Material to process ::

===

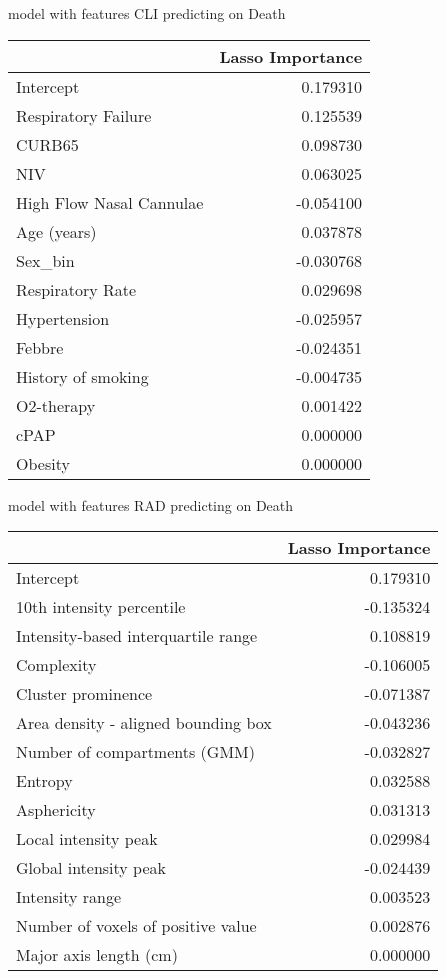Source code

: model with features CLI predicting on Death\newline
\begin{tabular}{lr}
\toprule
{} &  Lasso Importance \\
\midrule
Intercept                &          0.179310 \\
Respiratory Failure      &          0.125539 \\
CURB65                   &          0.098730 \\
NIV                      &          0.063025 \\
High Flow Nasal Cannulae &         -0.054100 \\
Age (years)              &          0.037878 \\
Sex\_bin                  &         -0.030768 \\
Respiratory Rate         &          0.029698 \\
Hypertension             &         -0.025957 \\
Febbre                   &         -0.024351 \\
History of smoking       &         -0.004735 \\
O2-therapy               &          0.001422 \\
cPAP                     &          0.000000 \\
Obesity                  &          0.000000 \\
\bottomrule
\end{tabular}

model with features RAD predicting on Death\newline
\begin{tabular}{lr}
\toprule
{} &  Lasso Importance \\
\midrule
Intercept                           &          0.179310 \\
10th intensity percentile           &         -0.135324 \\
Intensity-based interquartile range &          0.108819 \\
Complexity                          &         -0.106005 \\
Cluster prominence                  &         -0.071387 \\
Area density - aligned bounding box &         -0.043236 \\
Number of compartments (GMM)        &         -0.032827 \\
Entropy                             &          0.032588 \\
Asphericity                         &          0.031313 \\
Local intensity peak                &          0.029984 \\
Global intensity peak               &         -0.024439 \\
Intensity range                     &          0.003523 \\
Number of voxels of positive value  &          0.002876 \\
Major axis length (cm)              &          0.000000 \\
\bottomrule
\end{tabular}

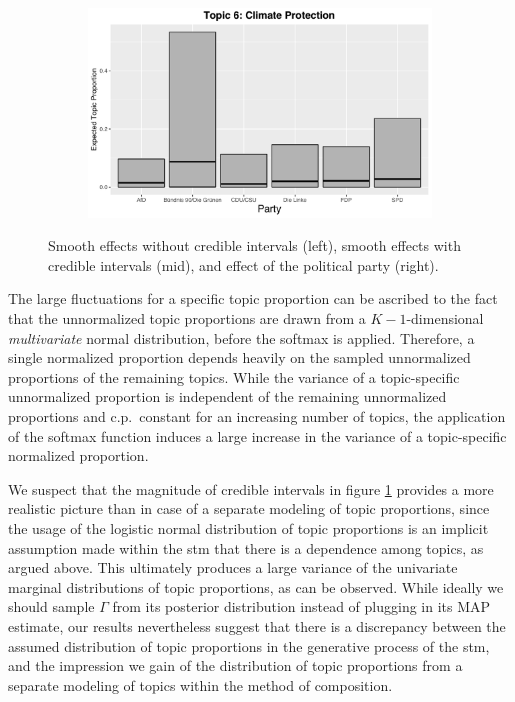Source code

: \begin{figure}[h!]
\begin{subfigure}[b]{0.3\linewidth}
    \includegraphics[width=\linewidth]{../plots/4_4/direct_t6_cat.pdf}
  \end{subfigure}
  \caption{Smooth effects without credible intervals (left), smooth effects with credible intervals (mid), and effect of the political party (right).}
  \label{fig:directassessment}
\end{figure}

The large fluctuations for a specific topic proportion can be ascribed to the fact that the unnormalized topic proportions are drawn from a $K-1$-dimensional \textit{multivariate} normal distribution, before the softmax is applied. Therefore, a single normalized proportion depends heavily on the sampled unnormalized proportions of the remaining topics. While the variance of a topic-specific unnormalized proportion is independent of the remaining unnormalized proportions and c.p.\ constant for an increasing number of topics, the application of the softmax function induces a large increase in the variance of a topic-specific normalized proportion.

We suspect that the magnitude of credible intervals in figure \ref{fig:directassessment} provides a more realistic picture than in case of a separate modeling of topic proportions, since the usage of the logistic normal distribution of topic proportions is an implicit assumption made within the stm that there is a dependence among topics, as argued above. This ultimately produces a large variance of the univariate marginal distributions of topic proportions, as can be observed. While ideally we should sample $\Gamma$ from its posterior distribution instead of plugging in its MAP estimate, our results nevertheless suggest that there is a discrepancy between the assumed distribution of topic proportions in the generative process of the stm, and the impression we gain of the distribution of topic proportions from a separate modeling of topics within the method of composition.

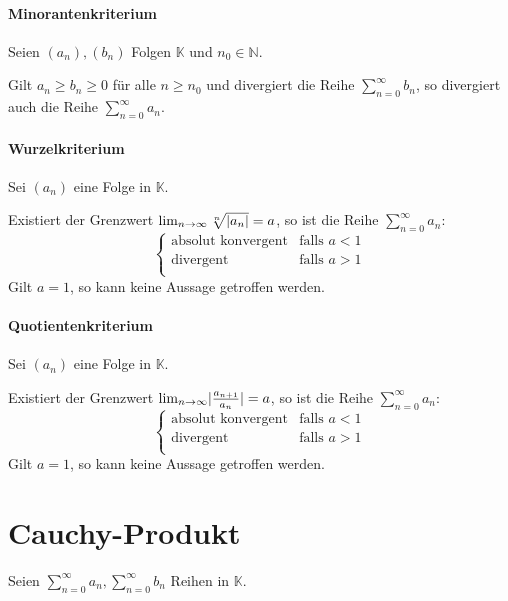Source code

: 		\paragraph{Minorantenkriterium}
			Seien $ (a _ n), (b _ n) $ Folgen $ \mathbb{K} $ und $ n _ 0 \in \mathbb{N} $.

			Gilt $ a _ n \geq b _ n \geq 0 $ für alle $ n \geq n _ 0 $ und divergiert die Reihe $ \sum _ { n = 0 } ^ \infty b _ n $, so divergiert auch die Reihe $ \sum _ { n = 0 } ^ \infty a _ n $.

		\paragraph{Wurzelkriterium}
			Sei $ (a _ n) $ eine Folge in $ \mathbb{K} $.

			Existiert der Grenzwert $ \lim_{n \to \infty} \sqrt[n]{\lvert a _ n \rvert} = a $, so ist die Reihe $ \sum _ { n = 0 } ^ \infty a _ n $:
			\begin{equation}
				\begin{cases}
					\text{absolut konvergent} & \text{falls } a < 1 \\
					\text{divergent}          & \text{falls } a > 1 \\
				\end{cases}
			\end{equation}
			\indent Gilt $ a = 1 $, so kann keine Aussage getroffen werden.

		\paragraph{Quotientenkriterium}
			Sei $ (a _ n) $ eine Folge in $ \mathbb{K} $.

			Existiert der Grenzwert $ \lim_{n \to \infty} \lvert \frac{a _ { n + 1 }}{a _ n} \rvert = a $, so ist die Reihe $ \sum _ { n = 0 } ^ \infty a _ n $:
			\begin{equation*}
				\begin{cases}
					\text{absolut konvergent} & \text{falls } a < 1 \\
					\text{divergent}          & \text{falls } a > 1 \\
				\end{cases}
			\end{equation*}
			\indent Gilt $ a = 1 $, so kann keine Aussage getroffen werden.

	\section{Cauchy-Produkt}
		Seien $ \sum _ { n = 0 } ^ { \infty } a _ n, \sum _ { n = 0 } ^ \infty b _ n $ Reihen in $ \mathbb{K} $.

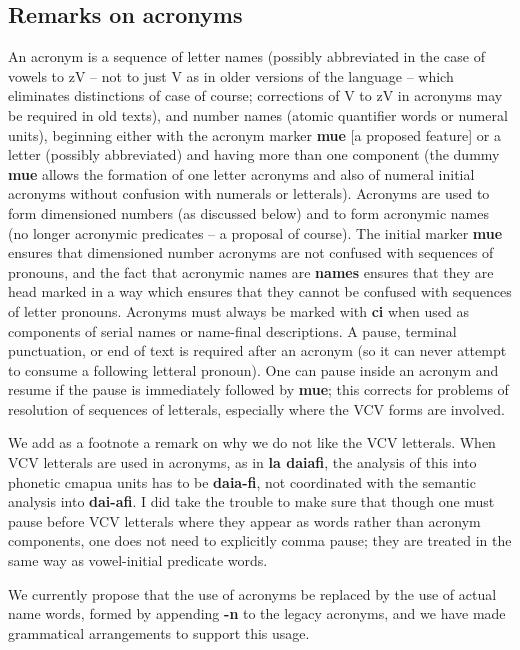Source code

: \documentclass[12pt]{book}
\begin{document}
\subsection{Remarks on acronyms}

An acronym is a sequence of letter names (possibly abbreviated
in the case of vowels to zV -- not to just V as in older versions of the language -- which eliminates distinctions of case of course; corrections of V to zV in acronyms may be required in old texts), and number names (atomic quantifier words or numeral units), beginning either with the acronym marker {\bf mue} [a proposed feature] or a letter (possibly abbreviated)
and having more than one component (the dummy {\bf mue} allows the formation of one letter acronyms
and also of numeral initial acronyms without confusion with numerals or letterals).   Acronyms are used
to form dimensioned numbers (as discussed below) and to form acronymic names (no longer acronymic predicates -- a proposal of course).  The initial marker {\bf mue} ensures that dimensioned number acronyms are not confused with sequences of pronouns, and the fact that
acronymic names are {\bf names} ensures that they are head marked in a way which ensures that they cannot be confused with sequences of letter pronouns.  Acronyms must always be marked with {\bf ci} when used as components of serial names or name-final descriptions.  A pause, terminal punctuation, or end of text is required after an acronym (so it can never attempt to consume a following letteral pronoun).   One can pause inside an acronym and resume if the pause is immediately followed by {\bf mue}; this corrects for problems of resolution of sequences of letterals, especially where the VCV forms are involved.

We add as a footnote a remark on why we do not like the VCV letterals.  When  VCV letterals are used in acronyms, as in {\bf la daiafi}, the analysis of this into phonetic cmapua units has  to be {\bf daia-fi}, not coordinated with the semantic analysis into {\bf dai-afi}.   I did take the trouble to make sure
that though one must pause before VCV letterals where they appear as words rather than acronym components, one does not need to explicitly comma pause; they are treated in the same way as vowel-initial predicate words.

We currently propose that the use of acronyms be replaced by the use of actual name words, formed by appending {\bf -n} to the legacy acronyms, and we have made grammatical arrangements to support this usage.
\end{document}

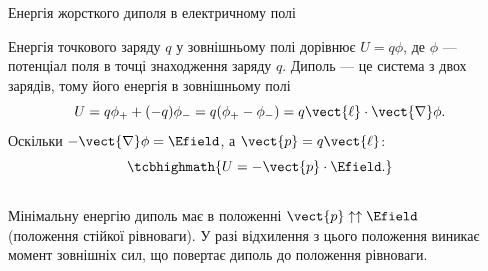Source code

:\documentclass{beamer}
\begin{document}
\begin{frame}{Енергія жорсткого диполя в електричному полі}{}
	\begin{block}{}\justifying
		Енергія точкового заряду $q$ у зовнішньому полі дорівнює $U = q\phi$, де $\phi$ ---
		потенціал поля в точці знаходження заряду $q$. Диполь --- це система з двох зарядів, тому
		його енергія в зовнішньому полі
		\begin{equation*}
			U= q\phi_+ + (-q)\phi_- = q (\phi_+ - \phi_-) = q \vect{\ell}\cdot\vect{\nabla}\phi.
		\end{equation*}
		Оскільки $-\vect{\nabla}\phi = \Efield$, а $\vect{p} = q\vect{\ell}$:
		\begin{equation*}
			\tcbhighmath{
				U = -\vect{p}\cdot\Efield.
			}
		\end{equation*}
	\end{block}
	\begin{columns}
		\begin{column}{0.75\linewidth}
			\begin{block}{}\justifying\small
				Мінімальну енергію диполь має в положенні $\vect{p}
					\uparrow\uparrow \Efield$ (положення стійкої рівноваги). У разі відхилення з
				цього
				положення
				виникає момент зовнішніх сил, що повертає диполь до положення рівноваги.
			\end{block}
		\end{column}
		\begin{column}{0.25\linewidth}\centering
			
		\end{column}
	\end{columns}
\end{frame}
\end{document}
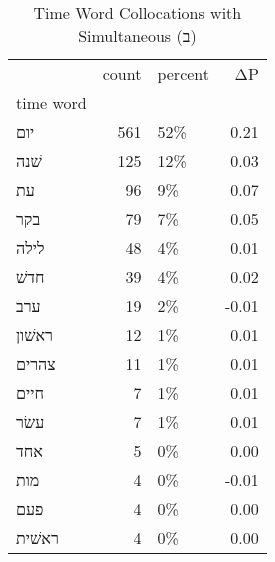 \begin{table}[htbp!]
\centering
\caption{Time Word Collocations with Simultaneous (ב)}
\label{table:simב_head_cpd}
\begin{tabular}{lrlr}
\toprule
{} &  count & percent &    ΔP \\
time word &        &         &       \\
\midrule
יום       &    561 &     52\% &  0.21 \\
שׁנה      &    125 &     12\% &  0.03 \\
עת        &     96 &      9\% &  0.07 \\
בקר       &     79 &      7\% &  0.05 \\
לילה      &     48 &      4\% &  0.01 \\
חדשׁ      &     39 &      4\% &  0.02 \\
ערב       &     19 &      2\% & -0.01 \\
ראשׁון    &     12 &      1\% &  0.01 \\
צהרים     &     11 &      1\% &  0.01 \\
חיים      &      7 &      1\% &  0.01 \\
עשׂר      &      7 &      1\% &  0.01 \\
אחד       &      5 &      0\% &  0.00 \\
מות       &      4 &      0\% & -0.01 \\
פעם       &      4 &      0\% &  0.00 \\
ראשׁית    &      4 &      0\% &  0.00 \\
\bottomrule
\end{tabular}
\end{table}
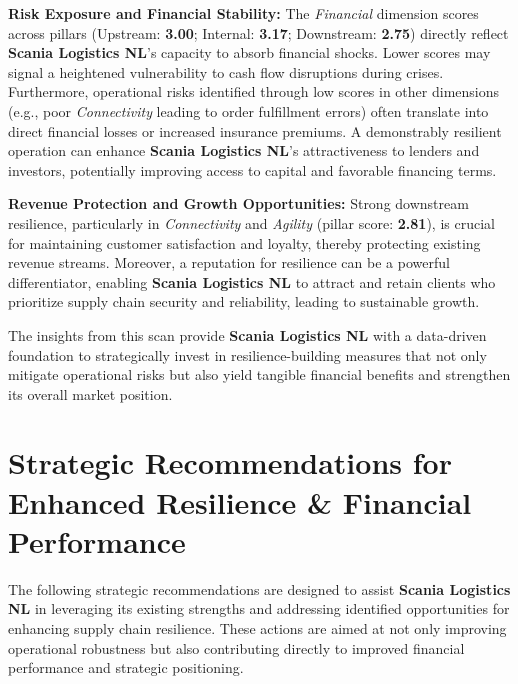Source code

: \documentclass[
  oneside,
  open=any,
  fontsize=11pt]{scrbook}
\begin{document}
\textbf{Risk Exposure and Financial Stability:} The \emph{Financial}
dimension scores across pillars (Upstream: \textbf{3.00}; Internal:
\textbf{3.17}; Downstream: \textbf{2.75}) directly reflect
\textbf{Scania Logistics NL}'s capacity to absorb financial shocks.
Lower scores may signal a heightened vulnerability to cash flow
disruptions during crises. Furthermore, operational risks identified
through low scores in other dimensions (e.g., poor \emph{Connectivity}
leading to order fulfillment errors) often translate into direct
financial losses or increased insurance premiums. A demonstrably
resilient operation can enhance \textbf{Scania Logistics NL}'s
attractiveness to lenders and investors, potentially improving access to
capital and favorable financing terms.

\textbf{Revenue Protection and Growth Opportunities:} Strong downstream
resilience, particularly in \emph{Connectivity} and \emph{Agility}
(pillar score: \textbf{2.81}), is crucial for maintaining customer
satisfaction and loyalty, thereby protecting existing revenue streams.
Moreover, a reputation for resilience can be a powerful differentiator,
enabling \textbf{Scania Logistics NL} to attract and retain clients who
prioritize supply chain security and reliability, leading to sustainable
growth.

The insights from this scan provide \textbf{Scania Logistics NL} with a
data-driven foundation to strategically invest in resilience-building
measures that not only mitigate operational risks but also yield
tangible financial benefits and strengthen its overall market position.

\chapter{Strategic Recommendations for Enhanced Resilience \& Financial
Performance}\label{strategic-recommendations-for-enhanced-resilience-financial-performance}

The following strategic recommendations are designed to assist
\textbf{Scania Logistics NL} in leveraging its existing strengths and
addressing identified opportunities for enhancing supply chain
resilience. These actions are aimed at not only improving operational
robustness but also contributing directly to improved financial
performance and strategic positioning.
\end{document}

===

Work to complete :: Using the records above, write out exactly the lines between the one holding "An acronym is" and the one holding "that though one", inclusive; leave everything else out.

Exercise result ::
An acronym is a sequence of letter names (possibly abbreviated
in the case of vowels to zV -- not to just V as in older versions of the language -- which eliminates distinctions of case of course; corrections of V to zV in acronyms may be required in old texts), and number names (atomic quantifier words or numeral units), beginning either with the acronym marker {\bf mue} [a proposed feature] or a letter (possibly abbreviated)
and having more than one component (the dummy {\bf mue} allows the formation of one letter acronyms
and also of numeral initial acronyms without confusion with numerals or letterals).   Acronyms are used
to form dimensioned numbers (as discussed below) and to form acronymic names (no longer acronymic predicates -- a proposal of course).  The initial marker {\bf mue} ensures that dimensioned number acronyms are not confused with sequences of pronouns, and the fact that
acronymic names are {\bf names} ensures that they are head marked in a way which ensures that they cannot be confused with sequences of letter pronouns.  Acronyms must always be marked with {\bf ci} when used as components of serial names or name-final descriptions.  A pause, terminal punctuation, or end of text is required after an acronym (so it can never attempt to consume a following letteral pronoun).   One can pause inside an acronym and resume if the pause is immediately followed by {\bf mue}; this corrects for problems of resolution of sequences of letterals, especially where the VCV forms are involved.

We add as a footnote a remark on why we do not like the VCV letterals.  When  VCV letterals are used in acronyms, as in {\bf la daiafi}, the analysis of this into phonetic cmapua units has  to be {\bf daia-fi}, not coordinated with the semantic analysis into {\bf dai-afi}.   I did take the trouble to make sure
that though one must pause before VCV letterals where they appear as words rather than acronym components, one does not need to explicitly comma pause; they are treated in the same way as vowel-initial predicate words.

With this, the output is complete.